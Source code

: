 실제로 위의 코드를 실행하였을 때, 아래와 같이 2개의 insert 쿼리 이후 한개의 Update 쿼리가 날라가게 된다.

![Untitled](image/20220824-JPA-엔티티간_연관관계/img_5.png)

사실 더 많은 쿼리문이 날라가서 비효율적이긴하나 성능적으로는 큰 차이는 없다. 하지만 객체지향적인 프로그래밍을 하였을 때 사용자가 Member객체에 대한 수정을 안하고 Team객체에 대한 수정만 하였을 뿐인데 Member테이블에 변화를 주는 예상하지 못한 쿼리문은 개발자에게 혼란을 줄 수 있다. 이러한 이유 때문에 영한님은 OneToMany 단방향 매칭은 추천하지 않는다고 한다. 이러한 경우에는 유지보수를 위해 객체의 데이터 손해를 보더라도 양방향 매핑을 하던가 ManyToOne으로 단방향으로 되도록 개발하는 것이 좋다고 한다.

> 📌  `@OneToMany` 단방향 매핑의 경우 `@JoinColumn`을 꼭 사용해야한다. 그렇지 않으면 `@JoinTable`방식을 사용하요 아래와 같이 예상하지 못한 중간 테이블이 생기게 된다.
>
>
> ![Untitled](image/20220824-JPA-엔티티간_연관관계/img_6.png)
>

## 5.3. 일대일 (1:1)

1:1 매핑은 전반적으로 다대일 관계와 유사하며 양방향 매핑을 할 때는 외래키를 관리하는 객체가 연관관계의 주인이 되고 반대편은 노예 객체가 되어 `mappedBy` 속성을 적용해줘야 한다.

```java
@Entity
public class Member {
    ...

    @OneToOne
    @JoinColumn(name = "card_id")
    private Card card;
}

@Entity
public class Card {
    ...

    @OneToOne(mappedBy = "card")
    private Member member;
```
________________________
### [What the task requires]
Search the records for lines holding the word "public", then copy each line you find.

### [Answer to this problem]
public class Member {
public class Card {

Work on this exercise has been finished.